## INSTRUCTIONS FOR THE TASK
Show all the lines in the data below that include the word "JesJV".

Data items
════════════════

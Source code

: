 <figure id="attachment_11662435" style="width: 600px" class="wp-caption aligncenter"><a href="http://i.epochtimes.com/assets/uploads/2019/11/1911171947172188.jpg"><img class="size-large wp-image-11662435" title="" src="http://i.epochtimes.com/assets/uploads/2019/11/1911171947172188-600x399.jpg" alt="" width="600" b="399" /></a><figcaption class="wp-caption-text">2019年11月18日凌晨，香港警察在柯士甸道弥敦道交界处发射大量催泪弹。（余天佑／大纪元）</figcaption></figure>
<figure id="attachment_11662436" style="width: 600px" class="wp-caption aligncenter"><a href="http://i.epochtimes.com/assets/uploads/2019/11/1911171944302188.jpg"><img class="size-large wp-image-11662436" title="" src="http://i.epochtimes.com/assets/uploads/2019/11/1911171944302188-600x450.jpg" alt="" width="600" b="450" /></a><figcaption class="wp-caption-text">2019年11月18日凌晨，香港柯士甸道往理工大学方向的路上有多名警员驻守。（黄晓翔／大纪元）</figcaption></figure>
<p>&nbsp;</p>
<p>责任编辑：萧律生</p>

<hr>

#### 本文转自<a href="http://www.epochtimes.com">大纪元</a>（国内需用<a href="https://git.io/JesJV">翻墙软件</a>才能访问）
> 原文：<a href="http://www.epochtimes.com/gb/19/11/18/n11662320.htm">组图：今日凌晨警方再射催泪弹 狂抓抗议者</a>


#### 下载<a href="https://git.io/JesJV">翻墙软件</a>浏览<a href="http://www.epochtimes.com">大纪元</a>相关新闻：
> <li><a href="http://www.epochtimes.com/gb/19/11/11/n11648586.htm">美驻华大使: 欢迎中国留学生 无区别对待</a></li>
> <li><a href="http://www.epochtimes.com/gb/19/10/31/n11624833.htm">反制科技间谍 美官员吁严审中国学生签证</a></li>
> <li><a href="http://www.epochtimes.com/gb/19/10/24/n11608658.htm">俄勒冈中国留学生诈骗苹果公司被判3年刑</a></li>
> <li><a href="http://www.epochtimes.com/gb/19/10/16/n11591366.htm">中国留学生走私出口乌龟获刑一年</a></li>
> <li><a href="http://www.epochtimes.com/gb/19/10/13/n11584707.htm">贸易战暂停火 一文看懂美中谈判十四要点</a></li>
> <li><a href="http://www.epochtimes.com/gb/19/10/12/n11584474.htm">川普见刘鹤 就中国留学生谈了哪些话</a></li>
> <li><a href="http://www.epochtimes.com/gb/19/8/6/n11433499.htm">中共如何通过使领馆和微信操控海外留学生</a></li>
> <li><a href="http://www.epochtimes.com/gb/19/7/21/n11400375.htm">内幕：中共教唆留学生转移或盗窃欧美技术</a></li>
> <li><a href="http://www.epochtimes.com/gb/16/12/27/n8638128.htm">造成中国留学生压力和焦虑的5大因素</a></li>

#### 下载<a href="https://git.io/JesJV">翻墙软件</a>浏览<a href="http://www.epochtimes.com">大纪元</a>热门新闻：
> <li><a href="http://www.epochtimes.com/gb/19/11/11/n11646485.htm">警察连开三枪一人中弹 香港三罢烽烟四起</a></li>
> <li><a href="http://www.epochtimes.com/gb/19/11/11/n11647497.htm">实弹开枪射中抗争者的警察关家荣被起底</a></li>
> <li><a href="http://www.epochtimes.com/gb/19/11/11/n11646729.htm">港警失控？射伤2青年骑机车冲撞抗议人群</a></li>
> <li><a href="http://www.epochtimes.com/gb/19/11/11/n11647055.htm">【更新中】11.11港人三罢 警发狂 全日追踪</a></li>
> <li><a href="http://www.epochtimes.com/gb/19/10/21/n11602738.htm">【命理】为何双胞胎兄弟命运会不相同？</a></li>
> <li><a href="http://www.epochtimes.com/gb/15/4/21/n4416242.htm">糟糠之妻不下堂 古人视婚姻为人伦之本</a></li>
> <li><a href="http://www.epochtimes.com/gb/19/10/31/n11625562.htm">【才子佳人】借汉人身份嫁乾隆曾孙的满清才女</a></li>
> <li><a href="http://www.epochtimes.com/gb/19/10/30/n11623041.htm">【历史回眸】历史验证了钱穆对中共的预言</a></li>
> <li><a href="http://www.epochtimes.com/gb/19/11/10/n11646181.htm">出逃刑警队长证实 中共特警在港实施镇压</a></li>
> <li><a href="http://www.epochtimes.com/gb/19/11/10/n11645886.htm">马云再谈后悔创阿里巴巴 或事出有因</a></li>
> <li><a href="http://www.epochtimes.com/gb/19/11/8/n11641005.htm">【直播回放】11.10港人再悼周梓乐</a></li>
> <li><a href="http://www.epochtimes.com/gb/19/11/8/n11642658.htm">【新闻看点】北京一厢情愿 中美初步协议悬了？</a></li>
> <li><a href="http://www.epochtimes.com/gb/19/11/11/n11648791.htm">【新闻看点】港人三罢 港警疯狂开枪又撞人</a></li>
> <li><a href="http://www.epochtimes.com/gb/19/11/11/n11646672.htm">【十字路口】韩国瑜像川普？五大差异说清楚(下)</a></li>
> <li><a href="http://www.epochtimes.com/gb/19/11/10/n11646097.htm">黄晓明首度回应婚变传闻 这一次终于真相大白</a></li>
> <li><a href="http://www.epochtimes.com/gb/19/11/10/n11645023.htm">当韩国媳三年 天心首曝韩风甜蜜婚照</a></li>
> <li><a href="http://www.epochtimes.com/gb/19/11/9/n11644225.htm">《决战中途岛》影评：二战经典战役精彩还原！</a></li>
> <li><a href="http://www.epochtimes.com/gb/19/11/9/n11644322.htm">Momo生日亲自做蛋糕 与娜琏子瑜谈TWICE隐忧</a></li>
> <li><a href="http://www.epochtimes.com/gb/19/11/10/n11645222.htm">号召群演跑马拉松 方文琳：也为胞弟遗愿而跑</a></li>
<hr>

════════════════

## COMPLETED EXERCISE
#### 本文转自<a href="http://www.epochtimes.com">大纪元</a>（国内需用<a href="https://git.io/JesJV">翻墙软件</a>才能访问）
#### 下载<a href="https://git.io/JesJV">翻墙软件</a>浏览<a href="http://www.epochtimes.com">大纪元</a>相关新闻：
#### 下载<a href="https://git.io/JesJV">翻墙软件</a>浏览<a href="http://www.epochtimes.com">大纪元</a>热门新闻：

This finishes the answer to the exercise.